■ **What the exercise asks**
Please output the section of the listing below that opens with the line containing "62,1,1,120,281,0,0,103,0,1.4,1,1,3,0" and closes with the line containing "64,1,2,125,309,0,1,131,1,1.8,1,0,3,0", exactly and with nothing else.

■ **Dataset records**

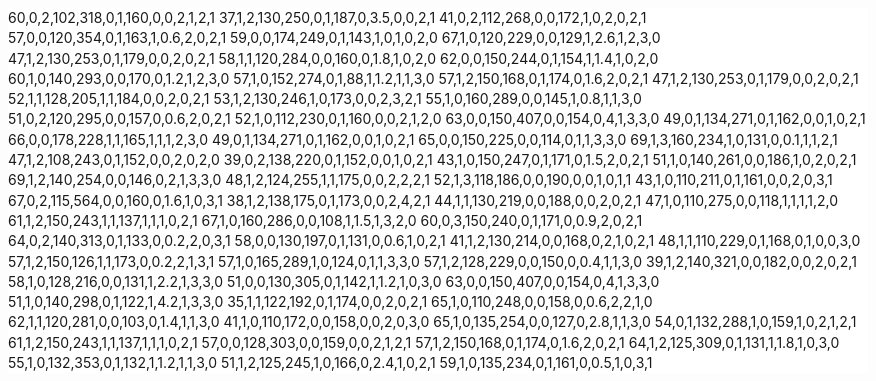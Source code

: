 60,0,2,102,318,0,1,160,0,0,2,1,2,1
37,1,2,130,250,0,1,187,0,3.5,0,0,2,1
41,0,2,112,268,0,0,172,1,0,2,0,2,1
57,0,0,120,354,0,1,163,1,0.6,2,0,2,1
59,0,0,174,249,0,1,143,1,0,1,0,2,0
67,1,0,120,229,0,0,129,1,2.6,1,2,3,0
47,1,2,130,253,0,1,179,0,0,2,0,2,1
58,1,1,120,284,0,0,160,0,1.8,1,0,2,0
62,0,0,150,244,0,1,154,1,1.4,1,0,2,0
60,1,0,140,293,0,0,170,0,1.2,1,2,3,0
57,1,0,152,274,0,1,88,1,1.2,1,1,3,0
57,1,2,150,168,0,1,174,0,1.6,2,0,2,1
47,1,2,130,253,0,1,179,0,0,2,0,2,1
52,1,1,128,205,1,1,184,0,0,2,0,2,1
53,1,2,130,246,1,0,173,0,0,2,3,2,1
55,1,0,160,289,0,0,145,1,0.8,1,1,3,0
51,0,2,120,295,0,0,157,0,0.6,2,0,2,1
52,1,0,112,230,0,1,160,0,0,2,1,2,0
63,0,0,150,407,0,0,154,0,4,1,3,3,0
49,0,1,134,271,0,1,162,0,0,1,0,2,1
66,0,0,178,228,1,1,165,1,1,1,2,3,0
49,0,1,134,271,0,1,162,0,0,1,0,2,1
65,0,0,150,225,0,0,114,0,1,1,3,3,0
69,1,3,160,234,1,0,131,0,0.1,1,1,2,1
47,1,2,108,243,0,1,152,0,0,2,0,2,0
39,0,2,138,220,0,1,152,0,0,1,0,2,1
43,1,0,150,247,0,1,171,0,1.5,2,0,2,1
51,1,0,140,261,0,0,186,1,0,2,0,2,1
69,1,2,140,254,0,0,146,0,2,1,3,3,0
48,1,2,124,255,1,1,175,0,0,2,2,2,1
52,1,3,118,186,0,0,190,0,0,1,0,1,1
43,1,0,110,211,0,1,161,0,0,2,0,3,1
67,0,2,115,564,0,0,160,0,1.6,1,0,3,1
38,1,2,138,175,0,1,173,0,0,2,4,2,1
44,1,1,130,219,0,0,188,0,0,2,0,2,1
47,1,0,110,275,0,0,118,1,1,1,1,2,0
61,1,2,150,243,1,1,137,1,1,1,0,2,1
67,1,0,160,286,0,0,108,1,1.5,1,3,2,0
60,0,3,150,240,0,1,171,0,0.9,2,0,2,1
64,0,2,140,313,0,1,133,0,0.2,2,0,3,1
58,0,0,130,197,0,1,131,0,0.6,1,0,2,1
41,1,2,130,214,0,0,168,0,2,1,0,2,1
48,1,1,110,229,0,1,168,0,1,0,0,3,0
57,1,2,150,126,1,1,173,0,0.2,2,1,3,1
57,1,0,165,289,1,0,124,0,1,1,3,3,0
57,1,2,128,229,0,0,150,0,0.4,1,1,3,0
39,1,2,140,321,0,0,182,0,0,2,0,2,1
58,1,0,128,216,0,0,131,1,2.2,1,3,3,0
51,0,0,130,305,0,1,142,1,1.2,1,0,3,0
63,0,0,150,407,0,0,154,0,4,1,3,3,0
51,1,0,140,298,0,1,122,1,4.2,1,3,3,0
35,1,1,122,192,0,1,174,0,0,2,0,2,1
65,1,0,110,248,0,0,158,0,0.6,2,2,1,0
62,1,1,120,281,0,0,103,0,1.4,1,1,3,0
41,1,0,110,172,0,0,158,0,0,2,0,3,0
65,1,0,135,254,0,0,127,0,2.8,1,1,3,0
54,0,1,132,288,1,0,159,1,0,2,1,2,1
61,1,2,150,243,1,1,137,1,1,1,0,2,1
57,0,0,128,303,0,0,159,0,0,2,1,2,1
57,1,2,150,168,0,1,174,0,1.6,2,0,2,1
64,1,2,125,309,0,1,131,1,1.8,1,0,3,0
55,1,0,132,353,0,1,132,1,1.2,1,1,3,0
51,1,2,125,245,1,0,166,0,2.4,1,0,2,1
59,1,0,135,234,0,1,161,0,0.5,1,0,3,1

■ **Exercise output**
62,1,1,120,281,0,0,103,0,1.4,1,1,3,0
41,1,0,110,172,0,0,158,0,0,2,0,3,0
65,1,0,135,254,0,0,127,0,2.8,1,1,3,0
54,0,1,132,288,1,0,159,1,0,2,1,2,1
61,1,2,150,243,1,1,137,1,1,1,0,2,1
57,0,0,128,303,0,0,159,0,0,2,1,2,1
57,1,2,150,168,0,1,174,0,1.6,2,0,2,1
64,1,2,125,309,0,1,131,1,1.8,1,0,3,0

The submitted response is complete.